- External Reserves Declines by $394m in 13 Days
Nigeria’s foreign reserves have declined to a three-month low of $47.303 billion, according to the Central Bank of Nigeria report published on its website on Wednesday.
The foreign exchange reserves declined from $47.697 billion posted on July 11 to $47.303 billion on Wednesday, a decline of $394 million in 13 days.
While the decline is marginal given the size of the reserves, it also gives weight to the Central Bank of Nigeria led Monetary Policy Committee comments on Federal Government saving policy and increased allocations due to the surge in global oil prices.
According to the Monetary Policy Committee, “It was observed that as the prices of crude oil rose in 2017 and 2018, the monthly allocation to various levels of government also increased, suggesting that the Federal Government may not be saving adequately for the future. The Committee, therefore, advised the fiscal authority to build-up buffers, especially now that the price of crude oil is relatively high.”
In the communiqué No 119 of the MPC meeting of July 23 and 24, 2018, which was published on Tuesday by the CBN, the committee retained monetary policy rate at 14 percent and expressed optimism that the external reserves would see further accretion, citing bullish global oil market.
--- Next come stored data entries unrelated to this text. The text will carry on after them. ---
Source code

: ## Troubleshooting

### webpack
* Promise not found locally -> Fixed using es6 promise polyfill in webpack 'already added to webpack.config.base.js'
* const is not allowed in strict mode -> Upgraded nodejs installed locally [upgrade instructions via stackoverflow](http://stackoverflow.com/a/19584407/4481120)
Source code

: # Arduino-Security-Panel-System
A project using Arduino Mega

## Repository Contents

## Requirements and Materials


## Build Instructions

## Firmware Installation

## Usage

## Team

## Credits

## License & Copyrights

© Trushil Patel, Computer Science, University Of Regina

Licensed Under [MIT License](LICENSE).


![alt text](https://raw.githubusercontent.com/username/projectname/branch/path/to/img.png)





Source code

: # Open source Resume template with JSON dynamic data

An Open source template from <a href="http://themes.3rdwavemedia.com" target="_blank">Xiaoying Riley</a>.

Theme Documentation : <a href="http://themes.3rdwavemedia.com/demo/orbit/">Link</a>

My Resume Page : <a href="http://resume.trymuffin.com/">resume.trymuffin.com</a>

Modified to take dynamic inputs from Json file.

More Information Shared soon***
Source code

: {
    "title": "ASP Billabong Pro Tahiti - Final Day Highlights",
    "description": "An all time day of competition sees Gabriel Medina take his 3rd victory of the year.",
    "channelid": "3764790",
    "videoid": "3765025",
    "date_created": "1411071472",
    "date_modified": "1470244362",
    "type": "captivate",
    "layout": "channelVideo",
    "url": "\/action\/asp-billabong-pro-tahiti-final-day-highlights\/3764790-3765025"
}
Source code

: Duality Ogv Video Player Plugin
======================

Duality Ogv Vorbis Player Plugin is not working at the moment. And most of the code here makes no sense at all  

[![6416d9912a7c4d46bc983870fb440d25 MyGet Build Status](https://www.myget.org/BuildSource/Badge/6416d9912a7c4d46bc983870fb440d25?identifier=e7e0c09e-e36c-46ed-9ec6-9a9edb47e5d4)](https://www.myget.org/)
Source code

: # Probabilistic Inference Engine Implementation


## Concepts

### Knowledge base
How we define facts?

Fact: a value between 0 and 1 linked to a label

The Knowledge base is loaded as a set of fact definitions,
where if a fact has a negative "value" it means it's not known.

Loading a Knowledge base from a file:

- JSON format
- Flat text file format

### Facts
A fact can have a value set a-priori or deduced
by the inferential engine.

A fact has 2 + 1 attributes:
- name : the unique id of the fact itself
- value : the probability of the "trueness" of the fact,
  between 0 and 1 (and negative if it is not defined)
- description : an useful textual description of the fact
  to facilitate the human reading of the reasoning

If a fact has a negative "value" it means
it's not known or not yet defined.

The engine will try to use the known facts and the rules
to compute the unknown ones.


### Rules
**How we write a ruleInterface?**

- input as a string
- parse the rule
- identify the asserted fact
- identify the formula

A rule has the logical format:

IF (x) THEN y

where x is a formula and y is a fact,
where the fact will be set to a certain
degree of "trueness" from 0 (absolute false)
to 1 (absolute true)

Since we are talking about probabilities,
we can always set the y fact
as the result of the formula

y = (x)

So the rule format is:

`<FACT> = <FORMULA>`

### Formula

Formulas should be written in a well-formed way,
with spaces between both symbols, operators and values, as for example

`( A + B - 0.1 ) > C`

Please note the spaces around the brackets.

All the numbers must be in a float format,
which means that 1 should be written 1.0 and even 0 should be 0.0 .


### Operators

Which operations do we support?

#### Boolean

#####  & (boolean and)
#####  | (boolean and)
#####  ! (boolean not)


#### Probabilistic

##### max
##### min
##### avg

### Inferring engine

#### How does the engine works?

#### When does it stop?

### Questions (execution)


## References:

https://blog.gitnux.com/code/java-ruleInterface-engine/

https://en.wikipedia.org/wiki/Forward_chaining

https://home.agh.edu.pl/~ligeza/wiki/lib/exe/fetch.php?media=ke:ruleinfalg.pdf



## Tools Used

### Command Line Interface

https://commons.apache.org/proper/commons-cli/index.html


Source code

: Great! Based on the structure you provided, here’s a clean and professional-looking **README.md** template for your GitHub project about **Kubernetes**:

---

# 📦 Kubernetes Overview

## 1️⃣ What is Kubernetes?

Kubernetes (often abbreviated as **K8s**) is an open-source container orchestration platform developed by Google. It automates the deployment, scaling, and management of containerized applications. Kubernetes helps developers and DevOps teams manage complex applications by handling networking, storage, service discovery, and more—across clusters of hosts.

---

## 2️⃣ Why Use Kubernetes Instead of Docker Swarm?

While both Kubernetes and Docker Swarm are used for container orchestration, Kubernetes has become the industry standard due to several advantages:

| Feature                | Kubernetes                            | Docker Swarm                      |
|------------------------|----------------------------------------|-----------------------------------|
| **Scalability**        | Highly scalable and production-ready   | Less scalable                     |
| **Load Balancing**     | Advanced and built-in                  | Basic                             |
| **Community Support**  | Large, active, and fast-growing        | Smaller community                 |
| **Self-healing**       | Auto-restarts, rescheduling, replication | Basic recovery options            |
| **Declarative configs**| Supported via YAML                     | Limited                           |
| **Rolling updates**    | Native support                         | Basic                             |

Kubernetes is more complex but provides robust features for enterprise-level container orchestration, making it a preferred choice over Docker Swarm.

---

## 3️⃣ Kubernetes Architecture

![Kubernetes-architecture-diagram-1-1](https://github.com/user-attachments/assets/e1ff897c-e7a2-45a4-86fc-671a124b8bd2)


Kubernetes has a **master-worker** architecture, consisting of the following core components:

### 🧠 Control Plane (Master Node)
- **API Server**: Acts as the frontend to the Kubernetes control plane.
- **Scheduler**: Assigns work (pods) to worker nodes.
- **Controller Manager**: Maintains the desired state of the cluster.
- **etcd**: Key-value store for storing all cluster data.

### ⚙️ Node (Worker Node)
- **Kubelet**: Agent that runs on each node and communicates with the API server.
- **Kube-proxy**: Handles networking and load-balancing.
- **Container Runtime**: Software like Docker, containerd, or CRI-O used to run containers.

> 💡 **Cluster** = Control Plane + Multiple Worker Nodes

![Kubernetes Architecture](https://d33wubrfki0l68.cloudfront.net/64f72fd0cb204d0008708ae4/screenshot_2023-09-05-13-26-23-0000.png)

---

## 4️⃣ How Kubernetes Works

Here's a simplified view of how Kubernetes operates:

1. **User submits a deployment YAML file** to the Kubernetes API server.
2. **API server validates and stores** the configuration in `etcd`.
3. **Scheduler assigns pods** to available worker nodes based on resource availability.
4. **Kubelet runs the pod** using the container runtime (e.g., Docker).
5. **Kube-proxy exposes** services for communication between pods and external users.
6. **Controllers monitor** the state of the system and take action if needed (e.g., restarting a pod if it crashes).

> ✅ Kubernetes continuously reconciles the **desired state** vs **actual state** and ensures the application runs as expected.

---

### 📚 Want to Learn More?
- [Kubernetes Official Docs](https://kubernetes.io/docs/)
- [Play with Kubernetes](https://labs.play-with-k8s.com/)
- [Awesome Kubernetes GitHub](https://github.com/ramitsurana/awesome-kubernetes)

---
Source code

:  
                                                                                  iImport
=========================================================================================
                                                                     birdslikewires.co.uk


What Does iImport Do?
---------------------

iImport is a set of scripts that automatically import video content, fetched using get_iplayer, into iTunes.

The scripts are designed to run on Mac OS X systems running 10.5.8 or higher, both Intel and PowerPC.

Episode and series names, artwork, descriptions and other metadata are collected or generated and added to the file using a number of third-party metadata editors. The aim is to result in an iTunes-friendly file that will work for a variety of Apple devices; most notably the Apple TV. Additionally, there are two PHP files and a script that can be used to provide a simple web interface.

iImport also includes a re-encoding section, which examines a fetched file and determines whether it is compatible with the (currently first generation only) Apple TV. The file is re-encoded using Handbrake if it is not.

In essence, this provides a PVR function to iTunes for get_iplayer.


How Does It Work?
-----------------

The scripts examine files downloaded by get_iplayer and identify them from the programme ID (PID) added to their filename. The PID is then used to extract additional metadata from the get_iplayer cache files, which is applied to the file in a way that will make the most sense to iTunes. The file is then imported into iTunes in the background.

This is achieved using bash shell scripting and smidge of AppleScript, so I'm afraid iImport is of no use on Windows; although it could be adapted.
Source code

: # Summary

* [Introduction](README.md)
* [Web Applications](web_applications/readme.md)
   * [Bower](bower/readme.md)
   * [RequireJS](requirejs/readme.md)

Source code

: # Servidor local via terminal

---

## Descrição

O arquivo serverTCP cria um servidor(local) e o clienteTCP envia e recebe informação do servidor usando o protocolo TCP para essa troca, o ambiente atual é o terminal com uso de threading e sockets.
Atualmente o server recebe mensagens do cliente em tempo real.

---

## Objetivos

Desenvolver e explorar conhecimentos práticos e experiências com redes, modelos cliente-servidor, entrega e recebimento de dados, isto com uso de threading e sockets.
Analysts at Investors King Limited attributed the fluctuations in the foreign reserves to government spending, necessary to support economic productivity and sustain its continuous foreign exchange intervention.
“The increase in spending is not out of order, given the fragile state of the recovery. The economy is still recovering, therefore, it is normal to see a surge in government expenditure, especially now that revenue generation has improved through changes made to tax policy. However, the focus should be on the non-oil sector to further diversify the economy and deepen growth.”